Almost 100 years after her death, philanthropist and former educator, Margaret Olivia Slocum Sage (1828-1918), known as Olivia, has been honored with a Historical Marker by the William G. Pomeroy Foundation (founded in 2004, and based in Syracuse, NY).
According to Greg Therriault, Museum Manager of the Sag Harbor Whaling and Historical Museum, the marker, recently installed on the grounds of the museum, “Simply would not have come to fruition without the dedicated efforts of both Barbara Pintauro-Lobosco, outgoing Board President, and Southampton Town Historian, Zachary Studenroth.”
Therriault explains further, “The William J. Pomeroy Foundation has been engaged in the historical organization throughout New York State to nominate significant women who played an important role in women’s suffrage and women’s rights. Once the application process was completed and received verification that the individual being nominated did indeed meet these criteria, and were worthy of the official recognition, the marker was approved in June and installed over the summer.”
The Foundation launched its Historic Roadside Marker Program in 2006 to erect markers in towns and villages, and in April 2012 the program was expanded to include all municipalities and 501©(3) organizations as eligible grant recipients, and is pleased to report “That as of June 2017 [we] have funded over 400 Historic Markers in 50 New York counties. The participation and enthusiasm for this program has proven [to us] that our communities want to preserve their local history, and we want to help.”
The marker is located right inside the south driveway gate of the museum property facing Main Street according to Therriault, and there will be an unofficial unveiling some time in October.
Sage, a former teacher in Syracuse and governess in Philadelphia, and second wife to Russell Sage, inherited millions upon the death of her husband, and used those monies to support educational and progressive programs throughout the remainder of her life and endowments following her death.

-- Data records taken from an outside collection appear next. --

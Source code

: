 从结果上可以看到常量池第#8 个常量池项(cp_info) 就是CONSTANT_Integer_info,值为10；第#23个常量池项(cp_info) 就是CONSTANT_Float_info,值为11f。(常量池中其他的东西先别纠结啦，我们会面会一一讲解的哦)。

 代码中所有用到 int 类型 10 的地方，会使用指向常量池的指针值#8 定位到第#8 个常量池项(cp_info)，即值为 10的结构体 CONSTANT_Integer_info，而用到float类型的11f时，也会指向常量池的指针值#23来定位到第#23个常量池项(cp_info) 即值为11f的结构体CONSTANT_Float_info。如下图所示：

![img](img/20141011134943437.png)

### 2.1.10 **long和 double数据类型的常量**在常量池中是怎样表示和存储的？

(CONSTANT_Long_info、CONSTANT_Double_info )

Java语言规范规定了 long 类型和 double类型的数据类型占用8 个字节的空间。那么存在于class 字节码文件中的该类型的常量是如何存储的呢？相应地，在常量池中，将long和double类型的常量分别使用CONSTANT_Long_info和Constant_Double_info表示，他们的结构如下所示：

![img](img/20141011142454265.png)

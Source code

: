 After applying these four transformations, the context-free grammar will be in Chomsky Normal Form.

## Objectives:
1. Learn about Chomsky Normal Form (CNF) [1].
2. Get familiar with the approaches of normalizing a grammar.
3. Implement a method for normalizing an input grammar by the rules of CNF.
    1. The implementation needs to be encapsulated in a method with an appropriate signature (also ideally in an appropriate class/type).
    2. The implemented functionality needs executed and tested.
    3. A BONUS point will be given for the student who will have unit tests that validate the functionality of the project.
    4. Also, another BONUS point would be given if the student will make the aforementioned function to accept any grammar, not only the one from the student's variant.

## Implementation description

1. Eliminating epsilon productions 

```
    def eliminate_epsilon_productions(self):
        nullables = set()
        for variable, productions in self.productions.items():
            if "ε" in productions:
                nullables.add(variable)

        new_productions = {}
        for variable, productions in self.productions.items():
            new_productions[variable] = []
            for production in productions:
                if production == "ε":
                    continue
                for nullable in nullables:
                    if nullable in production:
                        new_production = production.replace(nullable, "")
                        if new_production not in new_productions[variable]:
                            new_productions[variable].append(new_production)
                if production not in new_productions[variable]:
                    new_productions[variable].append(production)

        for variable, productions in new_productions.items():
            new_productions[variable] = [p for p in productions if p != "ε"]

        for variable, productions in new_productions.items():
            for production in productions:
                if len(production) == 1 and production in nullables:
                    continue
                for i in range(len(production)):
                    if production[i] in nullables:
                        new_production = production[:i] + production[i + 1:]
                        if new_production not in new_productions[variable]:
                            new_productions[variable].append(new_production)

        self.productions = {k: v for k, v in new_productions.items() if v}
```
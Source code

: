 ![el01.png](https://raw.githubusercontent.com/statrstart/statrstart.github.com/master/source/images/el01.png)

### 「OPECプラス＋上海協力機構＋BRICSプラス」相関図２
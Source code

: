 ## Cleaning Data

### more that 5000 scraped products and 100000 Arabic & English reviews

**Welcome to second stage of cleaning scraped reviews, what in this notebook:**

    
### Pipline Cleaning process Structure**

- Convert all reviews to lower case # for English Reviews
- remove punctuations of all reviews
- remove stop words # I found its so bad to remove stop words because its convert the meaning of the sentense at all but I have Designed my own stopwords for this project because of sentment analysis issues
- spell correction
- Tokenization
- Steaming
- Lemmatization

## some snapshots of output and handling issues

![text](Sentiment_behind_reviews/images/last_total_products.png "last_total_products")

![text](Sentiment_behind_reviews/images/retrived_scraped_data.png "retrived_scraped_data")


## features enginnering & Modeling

Having established the Russell Sage Foundation in the early 1900’s to study social issues, she founded Russell Sage College. Her interest and support of endowments for women’s programs was very in keeping with her commitment to education. Additionally, she helped fund, design and research projects by women. Her commitment to education extended to the donation of land and funds to numerous educational institutions, including West Point, Yale University, Princeton University, Cornell University, Syracuse University, Rensselaer Polytechnic Institute, and Vassar College (at that time an all-female school). In the mid-1900’s she founded the Russell Sage College for Women.
Her association with, and generosity to, the Village of Sag Harbor is legendary. Sage summered in both Sag Harbor and elsewhere, and purchased her home from the Huntting family in 1908, where she lived until her death. That home is now the Sag Harbor Whaling and Historical Museum.
In 1910, she funded the building of the John Jermain Library across the street from her then home, which she named in honor of her grandfather. Additionally, she donated funds to build Pierson High School, also named after a grandfather, and in 1908, she donated funds for a public park to be developed for villagers and visitors to enjoy. Having developed the extensive park system in Sag Harbor, Sage’s vision resulted in both Mashashimuet Park and Otter Pond.
So when you are next checking out a book from the library to read and before proceeding to the park to enjoy the sunshine, step across the street to the museum and offer a nod of thank you to the generosity and vision of Olivia Sage.